▶ **Data provided**
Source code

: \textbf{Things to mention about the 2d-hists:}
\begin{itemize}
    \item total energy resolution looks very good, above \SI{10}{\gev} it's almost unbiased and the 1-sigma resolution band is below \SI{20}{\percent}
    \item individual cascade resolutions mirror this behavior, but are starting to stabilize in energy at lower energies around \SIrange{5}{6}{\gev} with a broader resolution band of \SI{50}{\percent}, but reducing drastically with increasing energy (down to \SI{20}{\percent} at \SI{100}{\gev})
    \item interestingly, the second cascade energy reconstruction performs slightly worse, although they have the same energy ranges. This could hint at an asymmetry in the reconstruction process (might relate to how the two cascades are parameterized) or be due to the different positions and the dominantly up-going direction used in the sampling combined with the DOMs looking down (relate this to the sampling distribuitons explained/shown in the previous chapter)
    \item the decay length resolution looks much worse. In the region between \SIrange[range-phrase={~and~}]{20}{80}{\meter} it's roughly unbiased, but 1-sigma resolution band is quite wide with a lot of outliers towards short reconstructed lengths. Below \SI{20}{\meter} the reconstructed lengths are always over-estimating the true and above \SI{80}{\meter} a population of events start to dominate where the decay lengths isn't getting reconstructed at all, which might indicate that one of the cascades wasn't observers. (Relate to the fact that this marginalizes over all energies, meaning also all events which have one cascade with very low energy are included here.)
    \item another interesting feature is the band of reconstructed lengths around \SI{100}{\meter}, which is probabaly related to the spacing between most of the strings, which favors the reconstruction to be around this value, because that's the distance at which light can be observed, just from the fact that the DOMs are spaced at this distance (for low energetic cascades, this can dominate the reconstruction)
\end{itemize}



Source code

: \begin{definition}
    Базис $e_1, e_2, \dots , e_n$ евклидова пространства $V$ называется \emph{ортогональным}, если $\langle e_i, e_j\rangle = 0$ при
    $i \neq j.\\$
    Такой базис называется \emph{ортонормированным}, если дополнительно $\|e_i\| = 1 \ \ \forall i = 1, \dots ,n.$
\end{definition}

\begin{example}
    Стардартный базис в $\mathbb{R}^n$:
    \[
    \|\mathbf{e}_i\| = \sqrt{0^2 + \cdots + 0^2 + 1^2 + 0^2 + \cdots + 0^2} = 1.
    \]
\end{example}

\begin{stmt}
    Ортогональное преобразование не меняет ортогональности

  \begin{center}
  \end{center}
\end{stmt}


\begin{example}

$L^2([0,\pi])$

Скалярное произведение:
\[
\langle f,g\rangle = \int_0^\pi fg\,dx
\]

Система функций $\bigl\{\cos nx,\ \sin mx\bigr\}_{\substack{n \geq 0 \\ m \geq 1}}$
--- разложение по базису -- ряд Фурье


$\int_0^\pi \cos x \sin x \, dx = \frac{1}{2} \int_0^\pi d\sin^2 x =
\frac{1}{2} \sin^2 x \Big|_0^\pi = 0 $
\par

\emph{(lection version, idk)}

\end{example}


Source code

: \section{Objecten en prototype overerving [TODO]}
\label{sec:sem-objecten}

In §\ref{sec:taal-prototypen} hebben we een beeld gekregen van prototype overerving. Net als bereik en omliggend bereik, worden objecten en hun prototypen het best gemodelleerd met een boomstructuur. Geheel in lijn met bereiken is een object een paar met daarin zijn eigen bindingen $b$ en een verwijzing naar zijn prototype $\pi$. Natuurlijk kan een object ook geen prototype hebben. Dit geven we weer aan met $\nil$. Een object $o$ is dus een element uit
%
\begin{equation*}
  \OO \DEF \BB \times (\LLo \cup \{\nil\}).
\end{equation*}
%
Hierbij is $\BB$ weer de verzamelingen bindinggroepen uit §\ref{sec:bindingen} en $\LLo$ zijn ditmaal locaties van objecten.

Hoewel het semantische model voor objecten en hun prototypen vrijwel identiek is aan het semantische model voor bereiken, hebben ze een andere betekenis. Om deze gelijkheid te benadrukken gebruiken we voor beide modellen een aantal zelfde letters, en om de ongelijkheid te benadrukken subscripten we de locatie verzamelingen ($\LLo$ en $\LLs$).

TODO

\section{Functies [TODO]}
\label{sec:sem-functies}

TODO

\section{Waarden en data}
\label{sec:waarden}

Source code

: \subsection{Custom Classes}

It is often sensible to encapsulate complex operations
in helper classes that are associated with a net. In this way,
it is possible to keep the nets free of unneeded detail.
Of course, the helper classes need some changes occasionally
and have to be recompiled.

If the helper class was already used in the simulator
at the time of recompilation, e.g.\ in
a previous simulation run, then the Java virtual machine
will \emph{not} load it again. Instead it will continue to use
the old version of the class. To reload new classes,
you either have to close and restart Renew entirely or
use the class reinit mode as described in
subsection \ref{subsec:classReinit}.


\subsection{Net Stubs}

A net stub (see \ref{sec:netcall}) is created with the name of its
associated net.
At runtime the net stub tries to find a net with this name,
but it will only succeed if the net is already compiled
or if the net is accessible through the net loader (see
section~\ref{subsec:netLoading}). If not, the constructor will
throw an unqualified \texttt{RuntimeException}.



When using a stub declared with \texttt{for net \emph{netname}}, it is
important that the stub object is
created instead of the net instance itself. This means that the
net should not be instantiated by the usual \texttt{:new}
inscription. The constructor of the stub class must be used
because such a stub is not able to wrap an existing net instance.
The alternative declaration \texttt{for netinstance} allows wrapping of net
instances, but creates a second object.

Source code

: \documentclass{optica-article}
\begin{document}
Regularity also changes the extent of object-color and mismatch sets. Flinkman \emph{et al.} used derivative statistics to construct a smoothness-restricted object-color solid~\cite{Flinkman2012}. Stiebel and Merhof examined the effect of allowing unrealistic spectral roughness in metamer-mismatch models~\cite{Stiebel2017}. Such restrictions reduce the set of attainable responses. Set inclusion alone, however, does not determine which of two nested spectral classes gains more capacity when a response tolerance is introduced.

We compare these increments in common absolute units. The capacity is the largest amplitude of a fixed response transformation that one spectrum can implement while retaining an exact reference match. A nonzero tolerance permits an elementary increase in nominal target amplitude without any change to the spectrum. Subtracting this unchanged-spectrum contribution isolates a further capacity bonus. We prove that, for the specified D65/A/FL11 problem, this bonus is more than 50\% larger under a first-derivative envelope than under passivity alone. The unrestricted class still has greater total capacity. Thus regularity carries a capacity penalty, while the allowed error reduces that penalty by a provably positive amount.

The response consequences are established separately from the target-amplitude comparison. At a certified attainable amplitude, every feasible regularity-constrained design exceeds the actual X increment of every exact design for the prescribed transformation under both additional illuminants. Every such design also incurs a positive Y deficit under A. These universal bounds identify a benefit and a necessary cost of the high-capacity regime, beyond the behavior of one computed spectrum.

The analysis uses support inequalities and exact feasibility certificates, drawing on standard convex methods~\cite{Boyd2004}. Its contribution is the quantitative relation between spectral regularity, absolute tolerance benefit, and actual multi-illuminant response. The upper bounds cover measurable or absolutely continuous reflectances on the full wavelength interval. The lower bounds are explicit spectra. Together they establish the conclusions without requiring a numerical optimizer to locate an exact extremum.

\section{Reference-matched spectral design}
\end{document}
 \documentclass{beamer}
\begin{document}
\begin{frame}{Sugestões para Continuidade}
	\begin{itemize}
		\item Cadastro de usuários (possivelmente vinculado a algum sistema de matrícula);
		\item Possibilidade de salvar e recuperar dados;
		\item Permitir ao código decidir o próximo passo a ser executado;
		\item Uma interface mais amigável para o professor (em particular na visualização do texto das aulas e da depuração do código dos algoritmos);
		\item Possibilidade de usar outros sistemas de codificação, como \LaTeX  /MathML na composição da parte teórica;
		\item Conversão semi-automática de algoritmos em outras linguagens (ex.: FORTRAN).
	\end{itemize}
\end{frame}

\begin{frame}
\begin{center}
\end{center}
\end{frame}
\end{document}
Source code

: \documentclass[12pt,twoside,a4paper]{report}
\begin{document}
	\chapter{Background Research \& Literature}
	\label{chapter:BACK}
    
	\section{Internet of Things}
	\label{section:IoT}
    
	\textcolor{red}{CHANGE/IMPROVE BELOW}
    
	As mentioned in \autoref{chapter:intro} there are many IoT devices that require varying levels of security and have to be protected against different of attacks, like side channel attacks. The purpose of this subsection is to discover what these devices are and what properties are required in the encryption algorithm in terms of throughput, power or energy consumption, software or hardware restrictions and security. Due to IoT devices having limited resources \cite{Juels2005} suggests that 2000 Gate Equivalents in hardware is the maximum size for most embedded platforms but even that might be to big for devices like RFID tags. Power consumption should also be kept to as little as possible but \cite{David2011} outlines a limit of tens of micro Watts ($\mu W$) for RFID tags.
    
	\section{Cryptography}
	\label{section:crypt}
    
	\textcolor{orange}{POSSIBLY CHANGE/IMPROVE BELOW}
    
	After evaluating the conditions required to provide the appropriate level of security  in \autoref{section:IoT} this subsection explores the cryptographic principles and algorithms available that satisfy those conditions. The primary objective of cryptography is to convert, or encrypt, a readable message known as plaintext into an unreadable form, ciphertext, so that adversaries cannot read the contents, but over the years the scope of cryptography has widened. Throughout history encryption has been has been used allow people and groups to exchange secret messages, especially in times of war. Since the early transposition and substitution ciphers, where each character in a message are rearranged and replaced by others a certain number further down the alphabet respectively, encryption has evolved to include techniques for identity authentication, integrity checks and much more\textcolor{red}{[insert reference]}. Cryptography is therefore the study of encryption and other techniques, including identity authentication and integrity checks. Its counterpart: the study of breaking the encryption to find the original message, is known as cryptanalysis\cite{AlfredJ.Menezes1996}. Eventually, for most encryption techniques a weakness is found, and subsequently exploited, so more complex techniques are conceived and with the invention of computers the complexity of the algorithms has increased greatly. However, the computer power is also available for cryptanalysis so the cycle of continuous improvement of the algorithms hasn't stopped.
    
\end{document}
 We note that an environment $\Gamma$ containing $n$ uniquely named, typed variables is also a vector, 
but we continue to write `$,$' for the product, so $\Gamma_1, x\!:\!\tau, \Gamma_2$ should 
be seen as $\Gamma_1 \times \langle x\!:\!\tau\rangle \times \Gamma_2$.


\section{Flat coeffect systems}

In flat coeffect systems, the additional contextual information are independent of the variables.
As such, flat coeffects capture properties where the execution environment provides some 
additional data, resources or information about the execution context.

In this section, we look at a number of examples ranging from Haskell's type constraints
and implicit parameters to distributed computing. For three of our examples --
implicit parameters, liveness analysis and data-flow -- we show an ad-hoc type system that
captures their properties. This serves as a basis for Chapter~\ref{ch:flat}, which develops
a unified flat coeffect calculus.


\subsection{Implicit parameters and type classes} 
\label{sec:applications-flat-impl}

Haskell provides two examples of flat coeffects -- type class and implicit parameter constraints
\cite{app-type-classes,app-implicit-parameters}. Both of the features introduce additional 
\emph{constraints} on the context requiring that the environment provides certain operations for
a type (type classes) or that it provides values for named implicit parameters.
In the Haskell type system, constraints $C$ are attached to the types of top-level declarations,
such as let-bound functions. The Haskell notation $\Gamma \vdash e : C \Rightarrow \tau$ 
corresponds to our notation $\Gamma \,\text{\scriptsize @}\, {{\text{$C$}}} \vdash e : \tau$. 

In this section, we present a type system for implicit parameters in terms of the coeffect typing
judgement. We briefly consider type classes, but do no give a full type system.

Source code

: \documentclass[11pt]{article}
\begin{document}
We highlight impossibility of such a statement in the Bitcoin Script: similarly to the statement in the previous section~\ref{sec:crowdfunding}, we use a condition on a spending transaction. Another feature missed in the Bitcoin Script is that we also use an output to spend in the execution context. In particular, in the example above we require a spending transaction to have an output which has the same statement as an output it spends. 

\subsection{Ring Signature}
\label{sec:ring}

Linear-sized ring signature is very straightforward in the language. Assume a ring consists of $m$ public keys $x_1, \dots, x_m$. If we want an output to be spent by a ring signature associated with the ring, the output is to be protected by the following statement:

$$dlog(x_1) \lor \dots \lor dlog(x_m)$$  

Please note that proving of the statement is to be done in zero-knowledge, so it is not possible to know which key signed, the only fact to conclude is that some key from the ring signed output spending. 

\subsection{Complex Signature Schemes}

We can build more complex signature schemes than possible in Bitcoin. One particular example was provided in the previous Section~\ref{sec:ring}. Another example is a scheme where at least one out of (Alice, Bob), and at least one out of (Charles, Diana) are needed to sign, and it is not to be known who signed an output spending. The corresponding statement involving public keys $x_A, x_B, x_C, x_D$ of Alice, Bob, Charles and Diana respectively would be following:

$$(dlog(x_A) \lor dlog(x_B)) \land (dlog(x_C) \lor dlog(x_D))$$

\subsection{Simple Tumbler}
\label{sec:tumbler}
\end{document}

▶ **Task instructions**
Please transcribe the data exactly from its first line. End with the line that contains "the previous chapter)".

▶ **Response**
Source code

: \textbf{Things to mention about the 2d-hists:}
\begin{itemize}
    \item total energy resolution looks very good, above \SI{10}{\gev} it's almost unbiased and the 1-sigma resolution band is below \SI{20}{\percent}
    \item individual cascade resolutions mirror this behavior, but are starting to stabilize in energy at lower energies around \SIrange{5}{6}{\gev} with a broader resolution band of \SI{50}{\percent}, but reducing drastically with increasing energy (down to \SI{20}{\percent} at \SI{100}{\gev})
    \item interestingly, the second cascade energy reconstruction performs slightly worse, although they have the same energy ranges. This could hint at an asymmetry in the reconstruction process (might relate to how the two cascades are parameterized) or be due to the different positions and the dominantly up-going direction used in the sampling combined with the DOMs looking down (relate this to the sampling distribuitons explained/shown in the previous chapter)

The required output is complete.